Märkte am Morgen: Ölsaaten

Soja fällt auf Zehnjahrestief


Der Handelsstreit zwischen den USA und China bestimmt weiter den Sojamarkt. Die Farmer in den USA ändern ihre Anbaustrategie.

Sojakomplex: Die Notierungen für Sojabohnen gaben am Dienstag in Chicago weiter nach. Der November verlor 9,5 Cent auf 8,18 US-$/bushel und notiert heute Morgen bei 8,16 US-$/bushel (257 €/t) nur knapp darüber. Zwischenzeitlich waren die Sojanotierungen auf 8,12 US-$/bushel gefallen, den tiefsten Stand seit dem Dezember 2008. Sojaschrot gab gestern um 2,40 auf 300,50 US-$/short tons (285 €/t) nach. Auch Sojaöl muss mit Verlusten von mehr als 1Prozent Federn lassen und schließt bei 27,12 US-$/pound.

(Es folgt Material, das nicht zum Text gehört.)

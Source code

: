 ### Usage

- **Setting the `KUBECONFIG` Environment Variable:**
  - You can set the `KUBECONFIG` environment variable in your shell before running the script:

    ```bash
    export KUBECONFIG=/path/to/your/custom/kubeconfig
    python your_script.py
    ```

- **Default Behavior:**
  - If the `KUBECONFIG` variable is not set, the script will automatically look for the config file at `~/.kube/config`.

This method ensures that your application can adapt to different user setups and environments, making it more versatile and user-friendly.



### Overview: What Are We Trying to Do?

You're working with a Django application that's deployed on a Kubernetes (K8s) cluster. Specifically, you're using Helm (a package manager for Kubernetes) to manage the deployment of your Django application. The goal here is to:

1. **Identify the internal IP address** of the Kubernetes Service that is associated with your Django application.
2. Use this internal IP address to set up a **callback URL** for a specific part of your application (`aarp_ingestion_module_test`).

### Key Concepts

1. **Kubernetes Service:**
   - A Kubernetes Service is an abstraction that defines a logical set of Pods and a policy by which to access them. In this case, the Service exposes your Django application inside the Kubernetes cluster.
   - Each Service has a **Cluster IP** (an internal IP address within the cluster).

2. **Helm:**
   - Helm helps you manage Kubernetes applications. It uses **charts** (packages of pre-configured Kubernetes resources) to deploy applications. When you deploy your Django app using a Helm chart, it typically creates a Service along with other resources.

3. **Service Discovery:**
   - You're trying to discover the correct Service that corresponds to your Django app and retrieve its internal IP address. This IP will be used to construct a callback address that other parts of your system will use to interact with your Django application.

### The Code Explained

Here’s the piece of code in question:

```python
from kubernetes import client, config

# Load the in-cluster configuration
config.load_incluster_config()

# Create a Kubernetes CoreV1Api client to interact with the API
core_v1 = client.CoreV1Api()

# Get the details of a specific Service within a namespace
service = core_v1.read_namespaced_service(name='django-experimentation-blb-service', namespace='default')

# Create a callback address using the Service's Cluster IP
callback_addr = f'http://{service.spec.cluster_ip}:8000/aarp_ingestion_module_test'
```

Nachdem sich der Handelsstreit zwischen den USA und China wieder verschärfte, bewegen sich die Sojabohnen-Notierungen in der Nähe eines Zehn-Jahres-Tiefs. Neben den politischen Einflüssen belasten die große US-Ernte und günstige Aussaatbedingungen in Brasilien den Markt. Nach Regenfällen starten die Arbeiten in Paraná so früh und so schnell wie zuletzt vor fünf Jahren. Am Wochenende begann die Aussaat auch im für den Sojaanbau wichtigsten Bundesstaat Mato Grosso.

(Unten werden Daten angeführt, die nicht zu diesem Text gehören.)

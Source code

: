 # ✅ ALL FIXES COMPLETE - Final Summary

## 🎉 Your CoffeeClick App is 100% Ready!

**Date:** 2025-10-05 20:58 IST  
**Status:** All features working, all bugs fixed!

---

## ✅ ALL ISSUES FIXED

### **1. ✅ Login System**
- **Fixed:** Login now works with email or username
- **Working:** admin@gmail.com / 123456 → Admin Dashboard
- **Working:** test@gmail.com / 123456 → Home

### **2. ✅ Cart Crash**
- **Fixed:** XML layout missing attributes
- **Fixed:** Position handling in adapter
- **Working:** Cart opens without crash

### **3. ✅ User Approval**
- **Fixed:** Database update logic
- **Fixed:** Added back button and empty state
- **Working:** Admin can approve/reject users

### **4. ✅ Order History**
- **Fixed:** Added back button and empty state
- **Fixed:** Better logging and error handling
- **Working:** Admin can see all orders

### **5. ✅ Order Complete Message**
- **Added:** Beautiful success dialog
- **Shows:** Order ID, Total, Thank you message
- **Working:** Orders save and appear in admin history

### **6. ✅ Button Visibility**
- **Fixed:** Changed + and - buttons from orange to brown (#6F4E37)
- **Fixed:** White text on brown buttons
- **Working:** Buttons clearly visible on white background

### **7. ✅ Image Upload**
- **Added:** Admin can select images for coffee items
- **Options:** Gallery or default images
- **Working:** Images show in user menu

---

Die Landwirte in den USA reagieren auf die niedrigen Preise. Informa rechnet damit, dass die Sojafläche im kommenden Jahr um 7,5 Prozent auf 82,3 Mio. Acre (33,32 Mio. ha) eingeschränkt wird. Bei Erträgen von 51 bpa könnten so 4,16 Mrd. bushel (113,25 Mio. t) geerntet werden, das wären 11,5 Mio. t weniger als das USDA für dieses Jahr vorhersagt.

Auf die neuen Strafzölle der USA für chinesische Waren im Wert von 200 Mrd. US-$ reagierte nun die Regierung in Peking. Importe aus den USA im Wert von 60 Mrd. US-$ sollen nun mit zusätzlichen Abgaben von 5 bis 10 Prozent belastet werden. Eine Liste der Waren liegt noch nicht vor.

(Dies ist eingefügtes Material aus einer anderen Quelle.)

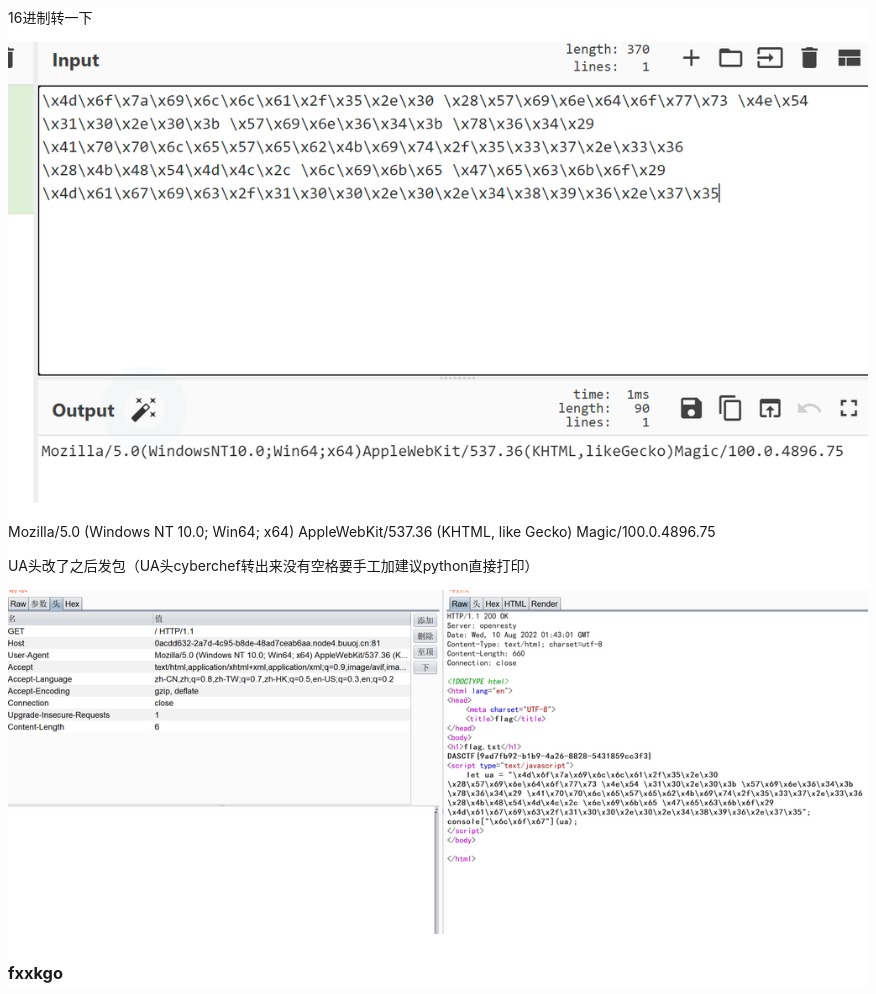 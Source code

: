 16进制转一下

![Untitled](2022%2006%206a2030723e0843c9aa42c494cb1e2094/Untitled%207.png)

Mozilla/5.0 (Windows NT 10.0; Win64; x64) AppleWebKit/537.36 (KHTML, like Gecko) Magic/100.0.4896.75

UA头改了之后发包（UA头cyberchef转出来没有空格要手工加建议python直接打印）

![Untitled](2022%2006%206a2030723e0843c9aa42c494cb1e2094/Untitled%208.png)

### fxxkgo
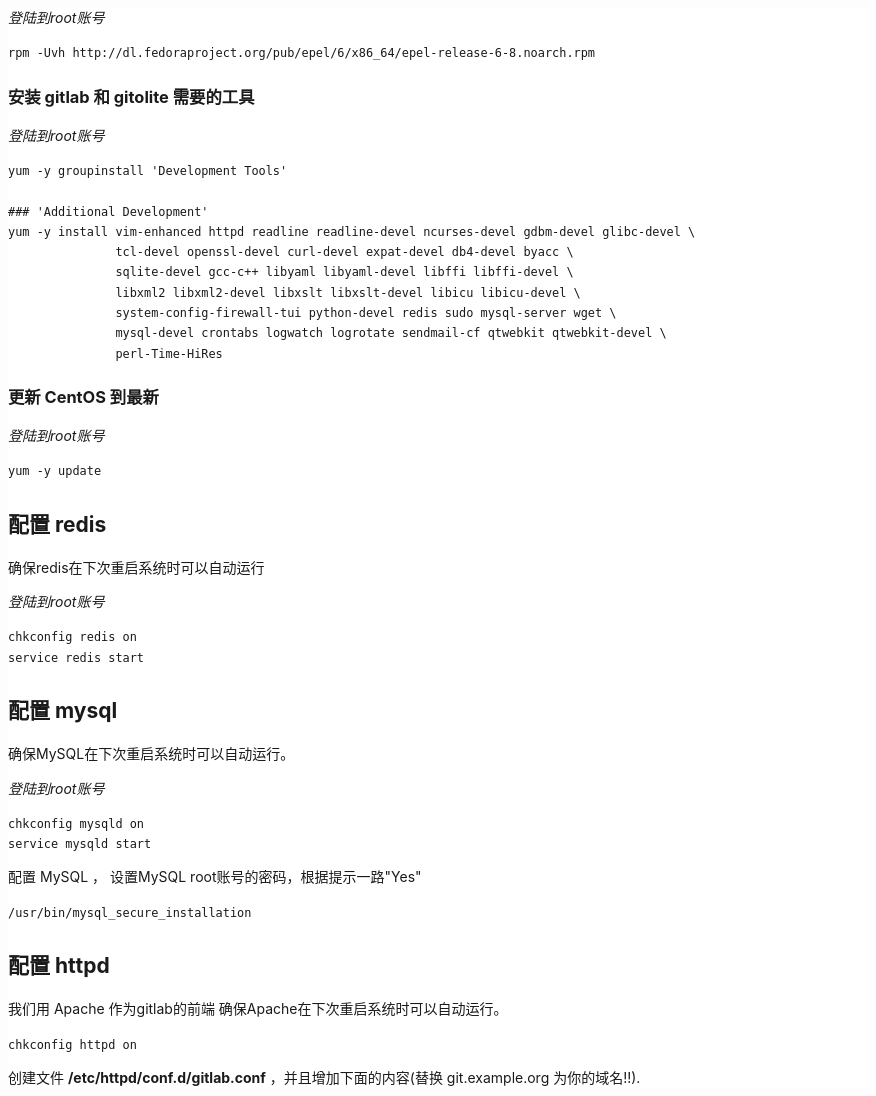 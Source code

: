 *登陆到root账号*

    rpm -Uvh http://dl.fedoraproject.org/pub/epel/6/x86_64/epel-release-6-8.noarch.rpm

### 安装 gitlab 和 gitolite 需要的工具

*登陆到root账号*

    yum -y groupinstall 'Development Tools'

    ### 'Additional Development'
    yum -y install vim-enhanced httpd readline readline-devel ncurses-devel gdbm-devel glibc-devel \
                   tcl-devel openssl-devel curl-devel expat-devel db4-devel byacc \
                   sqlite-devel gcc-c++ libyaml libyaml-devel libffi libffi-devel \
                   libxml2 libxml2-devel libxslt libxslt-devel libicu libicu-devel \
                   system-config-firewall-tui python-devel redis sudo mysql-server wget \
                   mysql-devel crontabs logwatch logrotate sendmail-cf qtwebkit qtwebkit-devel \
                   perl-Time-HiRes

 

### 更新 CentOS 到最新

*登陆到root账号*

    yum -y update

## 配置 redis
确保redis在下次重启系统时可以自动运行

*登陆到root账号*

    chkconfig redis on
    service redis start

## 配置 mysql
确保MySQL在下次重启系统时可以自动运行。

*登陆到root账号*

    chkconfig mysqld on
    service mysqld start

配置 MySQL ， 设置MySQL root账号的密码，根据提示一路"Yes" 

    /usr/bin/mysql_secure_installation

## 配置 httpd

我们用 Apache 作为gitlab的前端
确保Apache在下次重启系统时可以自动运行。

    chkconfig httpd on

创建文件 **/etc/httpd/conf.d/gitlab.conf** ，并且增加下面的内容(替换 git.example.org 为你的域名!!). 

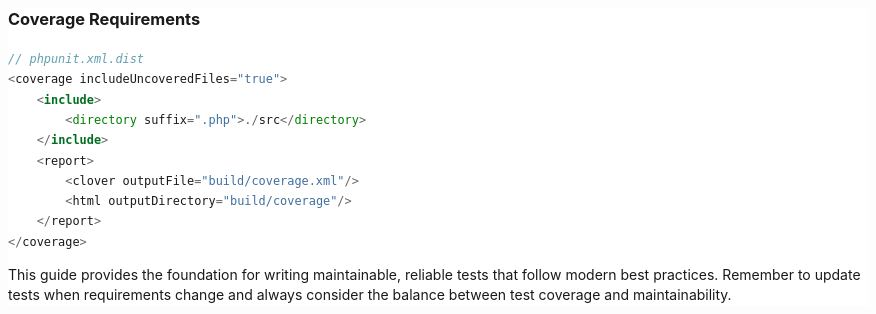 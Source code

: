 ### Coverage Requirements

```php
// phpunit.xml.dist
<coverage includeUncoveredFiles="true">
    <include>
        <directory suffix=".php">./src</directory>
    </include>
    <report>
        <clover outputFile="build/coverage.xml"/>
        <html outputDirectory="build/coverage"/>
    </report>
</coverage>
```

This guide provides the foundation for writing maintainable, reliable tests that follow modern best practices. Remember to update tests when requirements change and always consider the balance between test coverage and maintainability. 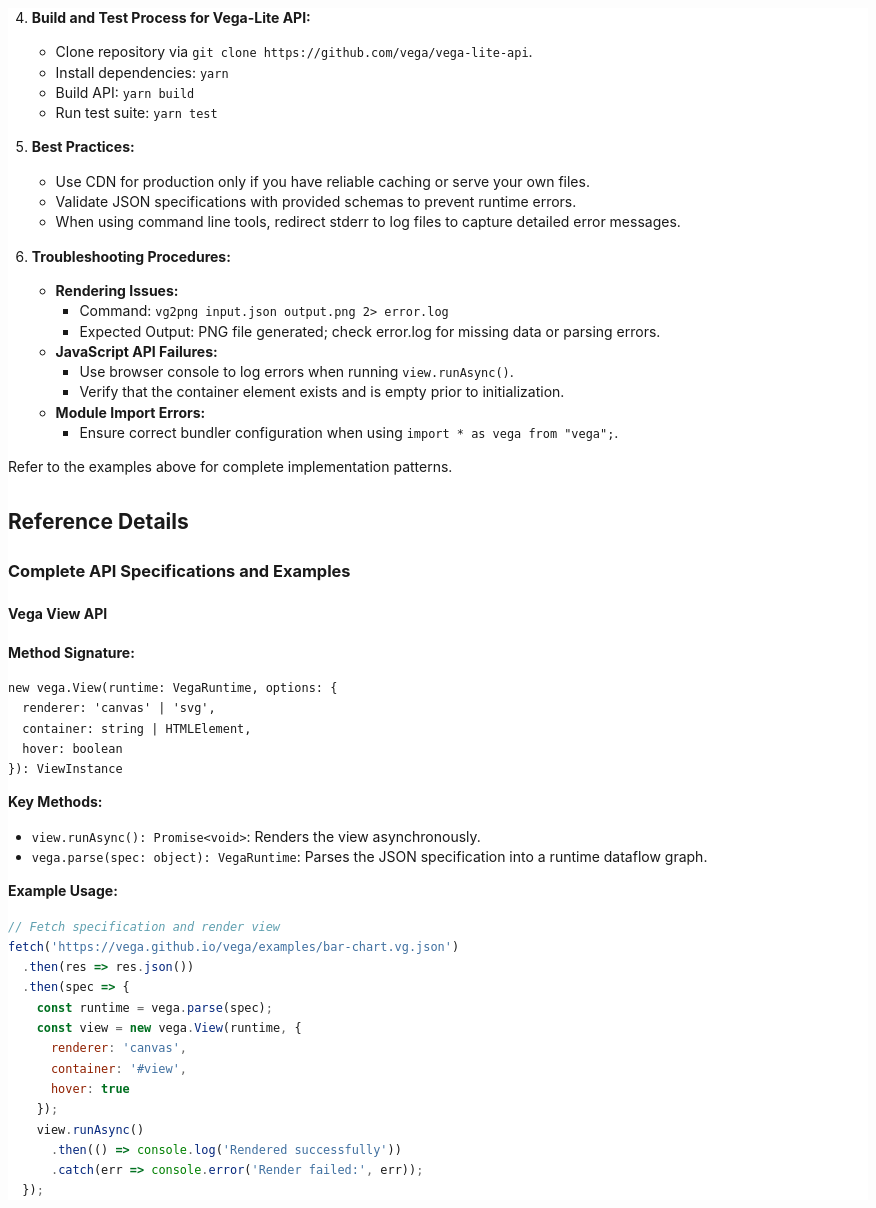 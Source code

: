 4. **Build and Test Process for Vega-Lite API:**
   - Clone repository via `git clone https://github.com/vega/vega-lite-api`.
   - Install dependencies: `yarn`
   - Build API: `yarn build`
   - Run test suite: `yarn test`

5. **Best Practices:**
   - Use CDN for production only if you have reliable caching or serve your own files.
   - Validate JSON specifications with provided schemas to prevent runtime errors.
   - When using command line tools, redirect stderr to log files to capture detailed error messages.

6. **Troubleshooting Procedures:**
   - **Rendering Issues:**
     - Command: `vg2png input.json output.png 2> error.log`
     - Expected Output: PNG file generated; check error.log for missing data or parsing errors.
   - **JavaScript API Failures:**
     - Use browser console to log errors when running `view.runAsync()`.
     - Verify that the container element exists and is empty prior to initialization.
   - **Module Import Errors:**
     - Ensure correct bundler configuration when using `import * as vega from "vega";`.

Refer to the examples above for complete implementation patterns.

## Reference Details
### Complete API Specifications and Examples

#### Vega View API

**Method Signature:**
```
new vega.View(runtime: VegaRuntime, options: {
  renderer: 'canvas' | 'svg',
  container: string | HTMLElement,
  hover: boolean
}): ViewInstance
```

**Key Methods:**
- `view.runAsync(): Promise<void>`: Renders the view asynchronously.
- `vega.parse(spec: object): VegaRuntime`: Parses the JSON specification into a runtime dataflow graph.

**Example Usage:**

```javascript
// Fetch specification and render view
fetch('https://vega.github.io/vega/examples/bar-chart.vg.json')
  .then(res => res.json())
  .then(spec => {
    const runtime = vega.parse(spec);
    const view = new vega.View(runtime, {
      renderer: 'canvas',
      container: '#view',
      hover: true
    });
    view.runAsync()
      .then(() => console.log('Rendered successfully'))
      .catch(err => console.error('Render failed:', err));
  });
```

Raps: Raps kann sich dem schwachen Sojamarkt nicht entziehen. Der schwächere Euro gab am Nachmittag zwar etwas Auftrieb, konnte die vorherigen Verluste aber nicht wettmachen. Der November schloss mit einem Minus von 2,25 bei 365,75 €/t. In Winnipeg gab Canola um 2,40 auf 486,40 kan-$ nach. In Teilen von Saskatchewan und Alberta erschweren die kalten und feuchten Wetterbedingungen immer noch die Ernte. Die Rapsernte in Manitoba war gestern zu 85 Prozent abgeschlossen.

Palmöl: Sinkende Sojaöl-Notierungen und eine steigende Produktionserwartung zogen die Palmölnotierungen in Malaysia am Dienstag ins Minus. Der meistgehandelte November-Kontrakt gab um 45 Ringgit auf 2.178 MYR/t nach.

Rohöl: Die Ölpreise zogen gestern an. Derzeit rechnen die Händler nicht damit, dass sich die großen Förderländer zu einer Ausweitung der Produktion durchringen können. Aus Saudi-Arabien kamen Signale, dass man auch mit einem Ölpreis jenseits der 80 US-$/Barrel leben könnte. Steigende Lagerbestände in den USA, von denen das API berichtete, sorgten für keinen Preisdruck. Das Fass Brent notiert heute Morgen bei 79,04 US-$, WTI bei 69,93 US-$.

Euro/US-Dollar: Die Verschärfung des Handelsstreits zwischen den USA und China hat den US-Dollar nur kurz belastet. Nachdem der Euro gestern auf bis zu 1,1718 US-$ gestiegen war, gab er am Nachmittag wieder deutlich nach. Die Europäische Zentralbank (EZB) setzte den Referenzkurs auf 1,1697 (Montag: 1,1671) US-$ fest. Heute Morgen notiert der Euro bei 1,1672 US-$.